**Required work:** Lines of the data that contain the word "FORWARD" are the ones to copy.

◆ ◆ ◆

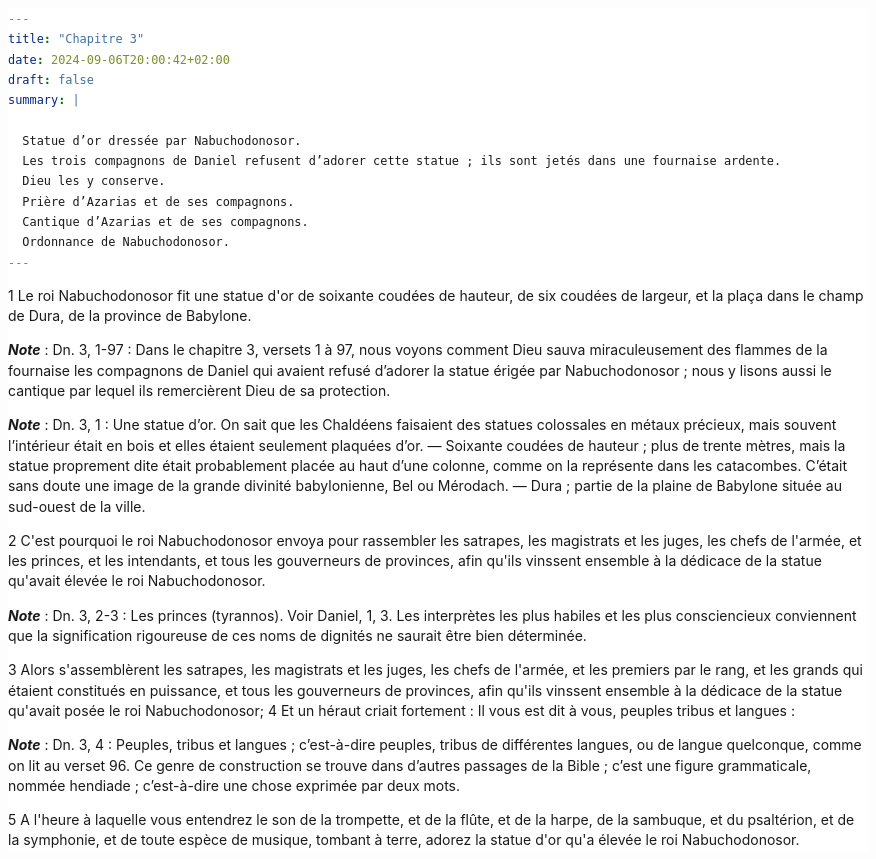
 ```yaml
---
title: "Chapitre 3"
date: 2024-09-06T20:00:42+02:00
draft: false
summary: |
  
  Statue d’or dressée par Nabuchodonosor.
  Les trois compagnons de Daniel refusent d’adorer cette statue ; ils sont jetés dans une fournaise ardente.
  Dieu les y conserve.
  Prière d’Azarias et de ses compagnons.
  Cantique d’Azarias et de ses compagnons.
  Ordonnance de Nabuchodonosor.
---
```



1 Le roi Nabuchodonosor fit une statue d'or de soixante coudées de hauteur, de six coudées de largeur, et la plaça dans le champ de Dura, de la province de Babylone.

***Note*** :  Dn. 3, 1-97 : Dans le chapitre 3, versets 1 à 97, nous voyons comment Dieu sauva miraculeusement des flammes de la fournaise les compagnons de Daniel qui avaient refusé d’adorer la statue érigée par Nabuchodonosor ; nous y lisons aussi le cantique par lequel ils remercièrent Dieu de sa protection.

***Note*** :  Dn. 3, 1 : Une statue d’or. On sait que les Chaldéens faisaient des statues colossales en métaux précieux, mais souvent l’intérieur était en bois et elles étaient seulement plaquées d’or. ― Soixante coudées de hauteur ; plus de trente mètres, mais la statue proprement dite était probablement placée au haut d’une colonne, comme on la représente dans les catacombes. C’était sans doute une image de la grande divinité babylonienne, Bel ou Mérodach. ― Dura ; partie de la plaine de Babylone située au sud-ouest de la ville.

2 C'est pourquoi le roi Nabuchodonosor envoya pour rassembler les satrapes, les magistrats et les juges, les chefs de l'armée, et les princes, et les intendants, et tous les gouverneurs de provinces, afin qu'ils vinssent ensemble à la dédicace de la statue qu'avait élevée le roi Nabuchodonosor.

***Note*** :  Dn. 3, 2-3 : Les princes (tyrannos). Voir Daniel, 1, 3. Les interprètes les plus habiles et les plus consciencieux conviennent que la signification rigoureuse de ces noms de dignités ne saurait être bien déterminée.

3 Alors s'assemblèrent les satrapes, les magistrats et les juges, les chefs de l'armée, et les premiers par le rang, et les grands qui étaient constitués en puissance, et tous les gouverneurs de provinces, afin qu'ils vinssent ensemble à la dédicace de la statue qu'avait posée le roi Nabuchodonosor; 4 Et un héraut criait fortement : Il vous est dit à vous, peuples tribus et langues :

***Note*** :  Dn. 3, 4 : Peuples, tribus et langues ; c’est-à-dire peuples, tribus de différentes langues, ou de langue quelconque, comme on lit au verset 96. Ce genre de construction se trouve dans d’autres passages de la Bible ; c’est une figure grammaticale, nommée hendiade ; c’est-à-dire une chose exprimée par deux mots.

5 A l'heure à laquelle vous entendrez le son de la trompette, et de la flûte, et de la harpe, de la sambuque, et du psaltérion, et de la symphonie, et de toute espèce de musique, tombant à terre, adorez la statue d'or qu'a élevée le roi Nabuchodonosor.
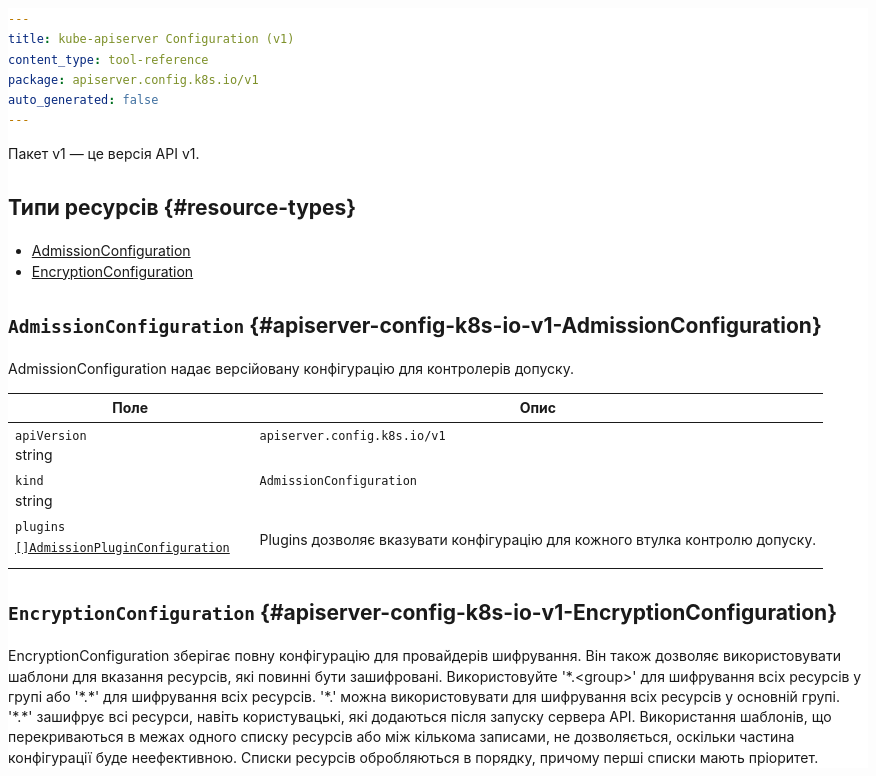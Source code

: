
 ```yaml
---
title: kube-apiserver Configuration (v1)
content_type: tool-reference
package: apiserver.config.k8s.io/v1
auto_generated: false
---
```


Пакет v1 — це версія API v1.

## Типи ресурсів {#resource-types}

- [AdmissionConfiguration](#apiserver-config-k8s-io-v1-AdmissionConfiguration)
- [EncryptionConfiguration](#apiserver-config-k8s-io-v1-EncryptionConfiguration)

## `AdmissionConfiguration` {#apiserver-config-k8s-io-v1-AdmissionConfiguration}

<p>AdmissionConfiguration надає версійовану конфігурацію для контролерів допуску.</p>

<table class="table">
    <thead><tr><th width="30%">Поле</th><th>Опис</th></tr></thead>
    <tbody>
        <tr>
            <td><code>apiVersion</code><br/>string</td>
            <td><code>apiserver.config.k8s.io/v1</code></td>
        </tr>
        <tr>
            <td><code>kind</code><br/>string</td>
            <td><code>AdmissionConfiguration</code></td>
        </tr>
        <tr>
            <td><code>plugins</code><br/>
                <a href="#apiserver-config-k8s-io-v1-AdmissionPluginConfiguration"><code>[]AdmissionPluginConfiguration</code></a>
            </td>
            <td> <p>Plugins дозволяє вказувати конфігурацію для кожного втулка контролю допуску.</p></td>
        </tr>
    </tbody>
</table>

## `EncryptionConfiguration` {#apiserver-config-k8s-io-v1-EncryptionConfiguration}

EncryptionConfiguration зберігає повну конфігурацію для провайдерів шифрування. Він також дозволяє використовувати шаблони для вказання ресурсів, які повинні бути зашифровані. Використовуйте '&ast;.&lt;group&gt;' для шифрування всіх ресурсів у групі або '&ast;.&ast;' для шифрування всіх ресурсів. '&ast;.' можна використовувати для шифрування всіх ресурсів у основній групі. '&ast;.&ast;' зашифрує всі ресурси, навіть користувацькі, які додаються після запуску сервера API. Використання шаблонів, що перекриваються в межах одного списку ресурсів або між кількома записами, не дозволяється, оскільки частина конфігурації буде неефективною. Списки ресурсів обробляються в порядку, причому перші списки мають пріоритет.
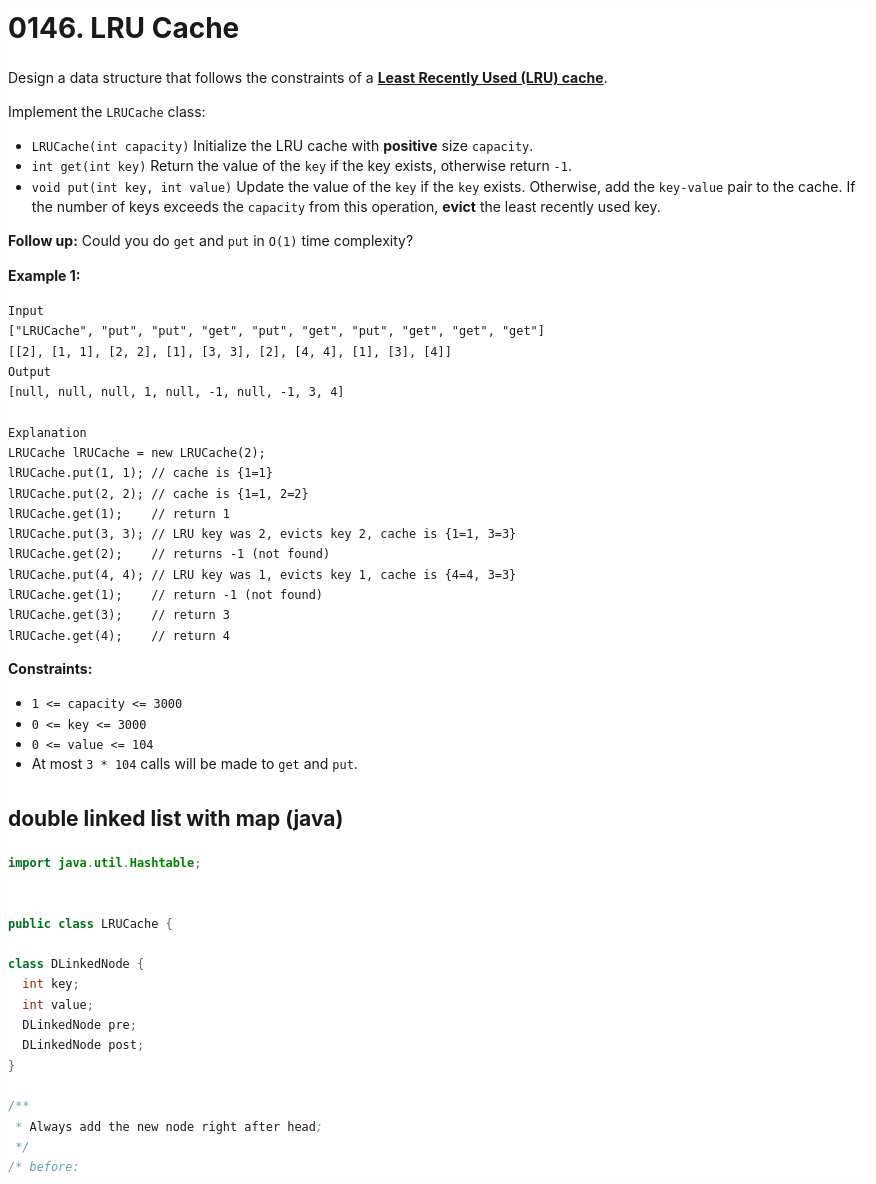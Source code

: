 # 0146. LRU Cache

Design a data structure that follows the constraints of a **[Least Recently Used (LRU) cache](https://en.wikipedia.org/wiki/Cache_replacement_policies#LRU)**.

Implement the `LRUCache` class:

- `LRUCache(int capacity)` Initialize the LRU cache with **positive** size `capacity`.
- `int get(int key)` Return the value of the `key` if the key exists, otherwise return `-1`.
- `void put(int key, int value)` Update the value of the `key` if the `key` exists. Otherwise, add the `key-value` pair to the cache. If the number of keys exceeds the `capacity` from this operation, **evict** the least recently used key.

**Follow up:**
Could you do `get` and `put` in `O(1)` time complexity?

 

**Example 1:**

```
Input
["LRUCache", "put", "put", "get", "put", "get", "put", "get", "get", "get"]
[[2], [1, 1], [2, 2], [1], [3, 3], [2], [4, 4], [1], [3], [4]]
Output
[null, null, null, 1, null, -1, null, -1, 3, 4]

Explanation
LRUCache lRUCache = new LRUCache(2);
lRUCache.put(1, 1); // cache is {1=1}
lRUCache.put(2, 2); // cache is {1=1, 2=2}
lRUCache.get(1);    // return 1
lRUCache.put(3, 3); // LRU key was 2, evicts key 2, cache is {1=1, 3=3}
lRUCache.get(2);    // returns -1 (not found)
lRUCache.put(4, 4); // LRU key was 1, evicts key 1, cache is {4=4, 3=3}
lRUCache.get(1);    // return -1 (not found)
lRUCache.get(3);    // return 3
lRUCache.get(4);    // return 4
```

 

**Constraints:**

- `1 <= capacity <= 3000`
- `0 <= key <= 3000`
- `0 <= value <= 104`
- At most `3 * 104` calls will be made to `get` and `put`.

## double linked list with map (java)

```java
import java.util.Hashtable;


public class LRUCache {

class DLinkedNode {
  int key;
  int value;
  DLinkedNode pre;
  DLinkedNode post;
}

/**
 * Always add the new node right after head;
 */
/* before:
```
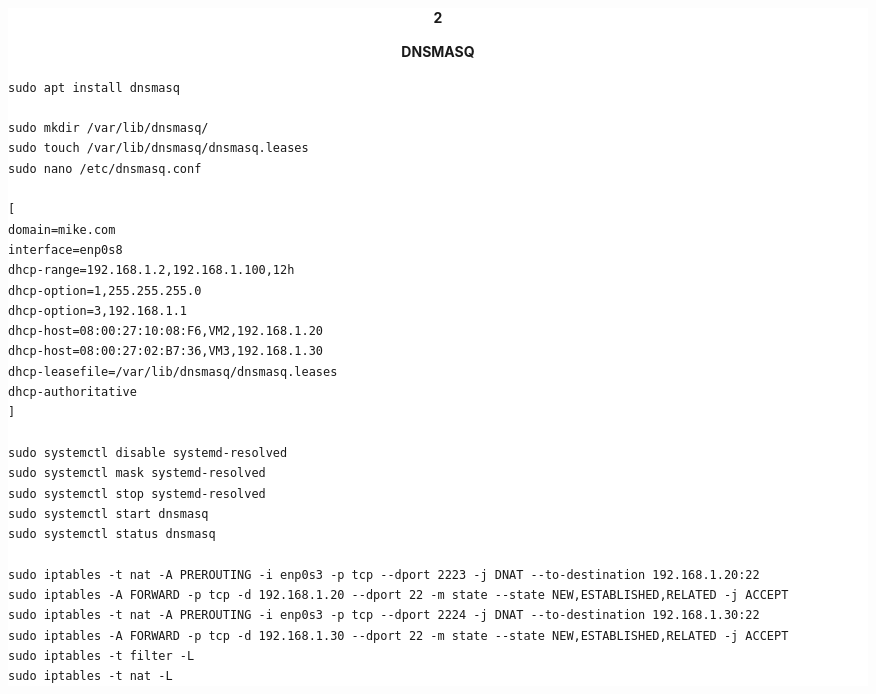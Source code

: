 
<p align="center"><b>2</b></p>

<p align="center"><b>DNSMASQ</b></p>

```
sudo apt install dnsmasq

sudo mkdir /var/lib/dnsmasq/
sudo touch /var/lib/dnsmasq/dnsmasq.leases
sudo nano /etc/dnsmasq.conf

[
domain=mike.com
interface=enp0s8
dhcp-range=192.168.1.2,192.168.1.100,12h
dhcp-option=1,255.255.255.0
dhcp-option=3,192.168.1.1
dhcp-host=08:00:27:10:08:F6,VM2,192.168.1.20
dhcp-host=08:00:27:02:B7:36,VM3,192.168.1.30
dhcp-leasefile=/var/lib/dnsmasq/dnsmasq.leases
dhcp-authoritative
]

sudo systemctl disable systemd-resolved
sudo systemctl mask systemd-resolved
sudo systemctl stop systemd-resolved
sudo systemctl start dnsmasq
sudo systemctl status dnsmasq

sudo iptables -t nat -A PREROUTING -i enp0s3 -p tcp --dport 2223 -j DNAT --to-destination 192.168.1.20:22
sudo iptables -A FORWARD -p tcp -d 192.168.1.20 --dport 22 -m state --state NEW,ESTABLISHED,RELATED -j ACCEPT
sudo iptables -t nat -A PREROUTING -i enp0s3 -p tcp --dport 2224 -j DNAT --to-destination 192.168.1.30:22
sudo iptables -A FORWARD -p tcp -d 192.168.1.30 --dport 22 -m state --state NEW,ESTABLISHED,RELATED -j ACCEPT
sudo iptables -t filter -L
sudo iptables -t nat -L
```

◆ ◆ ◆

**Solved problem:**
sudo iptables -A FORWARD -p tcp -d 192.168.1.20 --dport 22 -m state --state NEW,ESTABLISHED,RELATED -j ACCEPT
sudo iptables -A FORWARD -p tcp -d 192.168.1.30 --dport 22 -m state --state NEW,ESTABLISHED,RELATED -j ACCEPT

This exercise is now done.